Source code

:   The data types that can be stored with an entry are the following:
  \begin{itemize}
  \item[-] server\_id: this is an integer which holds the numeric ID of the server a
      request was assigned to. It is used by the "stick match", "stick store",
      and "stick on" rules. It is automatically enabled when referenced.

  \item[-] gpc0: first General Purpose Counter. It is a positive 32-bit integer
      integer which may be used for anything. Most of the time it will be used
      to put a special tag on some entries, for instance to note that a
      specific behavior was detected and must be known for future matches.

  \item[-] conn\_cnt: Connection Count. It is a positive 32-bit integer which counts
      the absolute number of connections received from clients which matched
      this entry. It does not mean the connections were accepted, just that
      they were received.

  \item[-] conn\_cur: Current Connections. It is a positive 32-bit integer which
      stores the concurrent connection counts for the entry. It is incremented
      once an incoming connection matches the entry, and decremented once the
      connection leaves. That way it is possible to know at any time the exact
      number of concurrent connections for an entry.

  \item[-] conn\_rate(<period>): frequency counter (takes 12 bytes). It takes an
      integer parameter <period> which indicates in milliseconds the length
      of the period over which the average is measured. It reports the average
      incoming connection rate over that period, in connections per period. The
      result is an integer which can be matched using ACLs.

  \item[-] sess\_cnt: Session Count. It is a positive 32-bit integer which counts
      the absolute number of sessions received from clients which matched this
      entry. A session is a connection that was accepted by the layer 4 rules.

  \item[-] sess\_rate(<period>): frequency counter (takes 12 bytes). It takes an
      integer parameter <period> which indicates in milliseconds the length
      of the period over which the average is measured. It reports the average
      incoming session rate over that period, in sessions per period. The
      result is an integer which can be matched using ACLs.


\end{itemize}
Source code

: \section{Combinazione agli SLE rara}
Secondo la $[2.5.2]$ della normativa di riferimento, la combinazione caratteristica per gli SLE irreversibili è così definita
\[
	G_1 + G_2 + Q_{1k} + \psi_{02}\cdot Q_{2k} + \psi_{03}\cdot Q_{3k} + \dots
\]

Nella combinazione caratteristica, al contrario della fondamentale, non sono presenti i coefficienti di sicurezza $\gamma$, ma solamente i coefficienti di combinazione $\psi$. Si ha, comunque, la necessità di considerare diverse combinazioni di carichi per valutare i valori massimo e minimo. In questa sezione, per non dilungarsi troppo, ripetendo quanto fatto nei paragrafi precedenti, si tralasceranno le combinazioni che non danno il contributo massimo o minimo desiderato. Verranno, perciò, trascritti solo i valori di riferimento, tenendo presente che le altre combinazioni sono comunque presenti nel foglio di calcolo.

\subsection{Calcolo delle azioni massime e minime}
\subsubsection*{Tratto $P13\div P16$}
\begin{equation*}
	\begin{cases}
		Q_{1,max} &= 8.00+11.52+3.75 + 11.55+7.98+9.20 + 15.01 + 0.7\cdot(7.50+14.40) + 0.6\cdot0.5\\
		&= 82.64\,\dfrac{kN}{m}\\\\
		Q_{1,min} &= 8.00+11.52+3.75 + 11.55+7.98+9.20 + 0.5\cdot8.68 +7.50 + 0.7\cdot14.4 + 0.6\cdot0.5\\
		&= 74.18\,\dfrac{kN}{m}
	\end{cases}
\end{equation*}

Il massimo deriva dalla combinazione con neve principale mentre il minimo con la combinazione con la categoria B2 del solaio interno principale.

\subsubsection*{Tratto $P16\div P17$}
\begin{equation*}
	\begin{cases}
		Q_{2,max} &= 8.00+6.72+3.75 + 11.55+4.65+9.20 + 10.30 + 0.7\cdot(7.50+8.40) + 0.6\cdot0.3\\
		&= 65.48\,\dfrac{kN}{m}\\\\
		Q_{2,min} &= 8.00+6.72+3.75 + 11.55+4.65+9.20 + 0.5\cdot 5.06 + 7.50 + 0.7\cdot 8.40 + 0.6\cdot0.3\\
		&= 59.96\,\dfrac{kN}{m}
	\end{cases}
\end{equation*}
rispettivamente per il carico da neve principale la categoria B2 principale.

☆ ☆ ☆ ☆ ☆

Line count for the string "incoming": tally the lines of the records above that contain it and give only the result.

3